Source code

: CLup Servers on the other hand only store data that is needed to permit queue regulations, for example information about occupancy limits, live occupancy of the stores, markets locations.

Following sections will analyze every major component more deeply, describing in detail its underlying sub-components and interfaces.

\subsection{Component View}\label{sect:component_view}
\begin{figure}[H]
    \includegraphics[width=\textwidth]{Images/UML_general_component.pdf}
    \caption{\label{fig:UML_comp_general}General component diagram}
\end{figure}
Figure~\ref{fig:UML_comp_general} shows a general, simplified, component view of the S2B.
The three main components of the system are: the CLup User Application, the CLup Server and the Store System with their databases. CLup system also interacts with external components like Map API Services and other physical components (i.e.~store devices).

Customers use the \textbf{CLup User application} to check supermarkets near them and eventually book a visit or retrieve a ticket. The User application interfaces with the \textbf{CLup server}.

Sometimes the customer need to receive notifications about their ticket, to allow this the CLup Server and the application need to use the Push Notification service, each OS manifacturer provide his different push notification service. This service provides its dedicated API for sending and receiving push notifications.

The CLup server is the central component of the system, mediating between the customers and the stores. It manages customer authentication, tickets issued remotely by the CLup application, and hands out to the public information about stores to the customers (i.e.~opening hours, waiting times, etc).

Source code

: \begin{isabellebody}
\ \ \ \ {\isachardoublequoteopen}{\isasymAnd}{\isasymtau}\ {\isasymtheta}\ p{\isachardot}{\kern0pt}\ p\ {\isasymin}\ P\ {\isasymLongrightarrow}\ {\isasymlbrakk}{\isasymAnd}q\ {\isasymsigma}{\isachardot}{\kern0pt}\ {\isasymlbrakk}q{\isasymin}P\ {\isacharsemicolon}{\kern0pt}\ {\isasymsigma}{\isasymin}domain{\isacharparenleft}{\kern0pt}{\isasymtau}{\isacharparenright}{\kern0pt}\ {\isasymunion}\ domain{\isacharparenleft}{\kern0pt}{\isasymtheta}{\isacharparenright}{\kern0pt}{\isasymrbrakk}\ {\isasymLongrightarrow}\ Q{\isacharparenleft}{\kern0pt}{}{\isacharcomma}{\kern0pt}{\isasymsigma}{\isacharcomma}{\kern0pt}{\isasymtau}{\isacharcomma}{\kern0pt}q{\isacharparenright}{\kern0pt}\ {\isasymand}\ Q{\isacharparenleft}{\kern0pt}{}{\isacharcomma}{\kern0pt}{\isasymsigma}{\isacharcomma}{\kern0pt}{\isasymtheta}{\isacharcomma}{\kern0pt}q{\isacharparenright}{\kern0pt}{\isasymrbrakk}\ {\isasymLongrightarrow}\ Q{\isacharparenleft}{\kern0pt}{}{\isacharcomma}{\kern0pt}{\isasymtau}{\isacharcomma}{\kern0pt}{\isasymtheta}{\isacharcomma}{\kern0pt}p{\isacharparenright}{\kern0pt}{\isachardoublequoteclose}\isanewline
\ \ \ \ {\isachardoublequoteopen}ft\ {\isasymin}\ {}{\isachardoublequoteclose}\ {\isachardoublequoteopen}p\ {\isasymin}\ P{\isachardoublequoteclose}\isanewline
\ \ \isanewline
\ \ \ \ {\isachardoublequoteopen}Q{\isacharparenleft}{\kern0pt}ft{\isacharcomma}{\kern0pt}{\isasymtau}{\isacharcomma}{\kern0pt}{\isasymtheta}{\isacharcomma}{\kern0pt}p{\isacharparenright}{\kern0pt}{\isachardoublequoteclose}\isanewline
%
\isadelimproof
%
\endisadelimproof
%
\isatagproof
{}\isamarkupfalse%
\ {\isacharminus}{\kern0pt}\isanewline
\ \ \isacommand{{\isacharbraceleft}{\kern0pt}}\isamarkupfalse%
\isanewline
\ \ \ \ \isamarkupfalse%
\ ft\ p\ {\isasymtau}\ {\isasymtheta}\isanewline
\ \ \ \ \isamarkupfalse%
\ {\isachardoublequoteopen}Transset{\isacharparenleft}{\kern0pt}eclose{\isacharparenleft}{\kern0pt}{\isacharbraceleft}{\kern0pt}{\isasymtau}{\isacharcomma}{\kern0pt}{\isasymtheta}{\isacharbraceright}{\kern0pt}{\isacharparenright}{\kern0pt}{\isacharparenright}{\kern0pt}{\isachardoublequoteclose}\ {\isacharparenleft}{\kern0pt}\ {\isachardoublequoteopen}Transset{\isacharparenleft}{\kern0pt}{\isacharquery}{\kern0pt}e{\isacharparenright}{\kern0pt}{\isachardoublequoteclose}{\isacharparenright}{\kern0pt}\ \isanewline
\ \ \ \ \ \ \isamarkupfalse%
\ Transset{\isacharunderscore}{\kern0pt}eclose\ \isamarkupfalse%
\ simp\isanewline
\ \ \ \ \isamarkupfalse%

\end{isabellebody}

_Task item_. Each entry above needs to be retyped exactly as it appears.

_Response to the exercise_.
Source code

: CLup Servers on the other hand only store data that is needed to permit queue regulations, for example information about occupancy limits, live occupancy of the stores, markets locations.

Following sections will analyze every major component more deeply, describing in detail its underlying sub-components and interfaces.

\subsection{Component View}\label{sect:component_view}
\begin{figure}[H]
    \includegraphics[width=\textwidth]{Images/UML_general_component.pdf}
    \caption{\label{fig:UML_comp_general}General component diagram}
\end{figure}
Figure~\ref{fig:UML_comp_general} shows a general, simplified, component view of the S2B.
The three main components of the system are: the CLup User Application, the CLup Server and the Store System with their databases. CLup system also interacts with external components like Map API Services and other physical components (i.e.~store devices).

Customers use the \textbf{CLup User application} to check supermarkets near them and eventually book a visit or retrieve a ticket. The User application interfaces with the \textbf{CLup server}.

Sometimes the customer need to receive notifications about their ticket, to allow this the CLup Server and the application need to use the Push Notification service, each OS manifacturer provide his different push notification service. This service provides its dedicated API for sending and receiving push notifications.

The CLup server is the central component of the system, mediating between the customers and the stores. It manages customer authentication, tickets issued remotely by the CLup application, and hands out to the public information about stores to the customers (i.e.~opening hours, waiting times, etc).

Source code

: \begin{isabellebody}
\ \ \ \ {\isachardoublequoteopen}{\isasymAnd}{\isasymtau}\ {\isasymtheta}\ p{\isachardot}{\kern0pt}\ p\ {\isasymin}\ P\ {\isasymLongrightarrow}\ {\isasymlbrakk}{\isasymAnd}q\ {\isasymsigma}{\isachardot}{\kern0pt}\ {\isasymlbrakk}q{\isasymin}P\ {\isacharsemicolon}{\kern0pt}\ {\isasymsigma}{\isasymin}domain{\isacharparenleft}{\kern0pt}{\isasymtau}{\isacharparenright}{\kern0pt}\ {\isasymunion}\ domain{\isacharparenleft}{\kern0pt}{\isasymtheta}{\isacharparenright}{\kern0pt}{\isasymrbrakk}\ {\isasymLongrightarrow}\ Q{\isacharparenleft}{\kern0pt}{}{\isacharcomma}{\kern0pt}{\isasymsigma}{\isacharcomma}{\kern0pt}{\isasymtau}{\isacharcomma}{\kern0pt}q{\isacharparenright}{\kern0pt}\ {\isasymand}\ Q{\isacharparenleft}{\kern0pt}{}{\isacharcomma}{\kern0pt}{\isasymsigma}{\isacharcomma}{\kern0pt}{\isasymtheta}{\isacharcomma}{\kern0pt}q{\isacharparenright}{\kern0pt}{\isasymrbrakk}\ {\isasymLongrightarrow}\ Q{\isacharparenleft}{\kern0pt}{}{\isacharcomma}{\kern0pt}{\isasymtau}{\isacharcomma}{\kern0pt}{\isasymtheta}{\isacharcomma}{\kern0pt}p{\isacharparenright}{\kern0pt}{\isachardoublequoteclose}\isanewline
\ \ \ \ {\isachardoublequoteopen}ft\ {\isasymin}\ {}{\isachardoublequoteclose}\ {\isachardoublequoteopen}p\ {\isasymin}\ P{\isachardoublequoteclose}\isanewline
\ \ \isanewline
\ \ \ \ {\isachardoublequoteopen}Q{\isacharparenleft}{\kern0pt}ft{\isacharcomma}{\kern0pt}{\isasymtau}{\isacharcomma}{\kern0pt}{\isasymtheta}{\isacharcomma}{\kern0pt}p{\isacharparenright}{\kern0pt}{\isachardoublequoteclose}\isanewline
%
\isadelimproof
%
\endisadelimproof
%
\isatagproof
{}\isamarkupfalse%
\ {\isacharminus}{\kern0pt}\isanewline
\ \ \isacommand{{\isacharbraceleft}{\kern0pt}}\isamarkupfalse%
\isanewline
\ \ \ \ \isamarkupfalse%
\ ft\ p\ {\isasymtau}\ {\isasymtheta}\isanewline
\ \ \ \ \isamarkupfalse%
\ {\isachardoublequoteopen}Transset{\isacharparenleft}{\kern0pt}eclose{\isacharparenleft}{\kern0pt}{\isacharbraceleft}{\kern0pt}{\isasymtau}{\isacharcomma}{\kern0pt}{\isasymtheta}{\isacharbraceright}{\kern0pt}{\isacharparenright}{\kern0pt}{\isacharparenright}{\kern0pt}{\isachardoublequoteclose}\ {\isacharparenleft}{\kern0pt}\ {\isachardoublequoteopen}Transset{\isacharparenleft}{\kern0pt}{\isacharquery}{\kern0pt}e{\isacharparenright}{\kern0pt}{\isachardoublequoteclose}{\isacharparenright}{\kern0pt}\ \isanewline
\ \ \ \ \ \ \isamarkupfalse%
\ Transset{\isacharunderscore}{\kern0pt}eclose\ \isamarkupfalse%
\ simp\isanewline
\ \ \ \ \isamarkupfalse%

\end{isabellebody}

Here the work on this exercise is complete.